20.2.11

European Human Rights Court - the UK response


We've seen the UK push back on the European Convention on Human Rights and question compliance with the rulings of the European Court of Human Rights - notably over prisoner voting rights - so what happens next.

Some may say this is another example of the UK being dictated over by Europe while others - notably European Court Judges - say the UK is being dictatorial by not wishing to comply with the dictats of the pan-European justice system.

Justice Secretary Ken Clarke today hinted at what might turn out to be the neatest solution namely, reform the bits we don't like. From what he was saying to Andrew Marr, he sees the UK's turn at taking over the Chair of the Council of Europe later this year as providing a good opportunity to pay the Human Rights Court a visit and do some rearranging. His approach would not be to change the law itself but to address the way it gets implemented and by whom. So read between the lines and - if the UK gets its way - it could engineer some great procedural protocols to get around some of the human rights rulngs that are too 'right on' for the UK's liking.

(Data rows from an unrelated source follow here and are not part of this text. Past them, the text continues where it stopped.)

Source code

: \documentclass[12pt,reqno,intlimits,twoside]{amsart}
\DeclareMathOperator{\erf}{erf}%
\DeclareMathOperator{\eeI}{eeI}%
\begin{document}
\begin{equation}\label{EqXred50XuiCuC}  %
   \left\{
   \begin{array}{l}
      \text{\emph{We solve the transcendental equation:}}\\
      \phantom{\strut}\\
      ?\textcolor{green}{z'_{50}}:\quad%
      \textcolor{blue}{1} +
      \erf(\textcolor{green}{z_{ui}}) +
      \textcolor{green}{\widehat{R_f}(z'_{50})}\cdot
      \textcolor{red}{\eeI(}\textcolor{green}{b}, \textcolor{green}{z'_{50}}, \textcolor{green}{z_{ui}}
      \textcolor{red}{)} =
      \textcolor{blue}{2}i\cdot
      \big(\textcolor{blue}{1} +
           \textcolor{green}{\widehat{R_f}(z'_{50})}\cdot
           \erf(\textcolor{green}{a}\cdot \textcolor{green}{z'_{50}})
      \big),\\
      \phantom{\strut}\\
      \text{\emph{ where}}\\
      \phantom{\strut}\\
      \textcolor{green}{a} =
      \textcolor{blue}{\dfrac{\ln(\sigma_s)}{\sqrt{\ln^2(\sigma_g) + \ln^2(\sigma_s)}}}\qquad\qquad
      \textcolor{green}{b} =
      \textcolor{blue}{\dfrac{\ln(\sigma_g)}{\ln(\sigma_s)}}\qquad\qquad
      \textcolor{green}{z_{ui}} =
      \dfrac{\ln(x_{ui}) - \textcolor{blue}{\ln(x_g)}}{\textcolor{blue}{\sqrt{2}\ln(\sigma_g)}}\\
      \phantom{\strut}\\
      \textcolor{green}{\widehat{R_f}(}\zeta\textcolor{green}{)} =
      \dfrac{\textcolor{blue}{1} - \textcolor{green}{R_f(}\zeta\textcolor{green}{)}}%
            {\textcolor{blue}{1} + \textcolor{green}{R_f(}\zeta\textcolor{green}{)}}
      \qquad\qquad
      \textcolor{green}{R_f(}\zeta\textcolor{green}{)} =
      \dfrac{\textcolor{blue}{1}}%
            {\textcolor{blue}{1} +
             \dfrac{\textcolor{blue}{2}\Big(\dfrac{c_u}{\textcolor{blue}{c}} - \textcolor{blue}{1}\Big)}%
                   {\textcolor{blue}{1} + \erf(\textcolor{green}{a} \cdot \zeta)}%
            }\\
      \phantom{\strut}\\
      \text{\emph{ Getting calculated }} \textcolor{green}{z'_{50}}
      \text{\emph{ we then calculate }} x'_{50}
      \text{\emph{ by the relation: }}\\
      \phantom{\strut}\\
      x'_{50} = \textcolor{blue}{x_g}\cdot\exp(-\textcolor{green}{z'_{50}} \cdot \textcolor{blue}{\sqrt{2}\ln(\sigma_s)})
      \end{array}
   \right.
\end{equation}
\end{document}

While its not a European Human Rights Court case as such there is a ruling in the pipeline from the European Court of Justice which on the 1 March is expected to hand down its decision on the issue of gender discrimination as applied to pricing differentials in the financial services and insurance sector. It will be interesting to see how that goes down at a country level given that the implications of the case would force all of Europe' insurers to offer gender neutral pricing.

The UK has - belatedly - woken up to the impact of human rights law and now wants to rewrite the rules.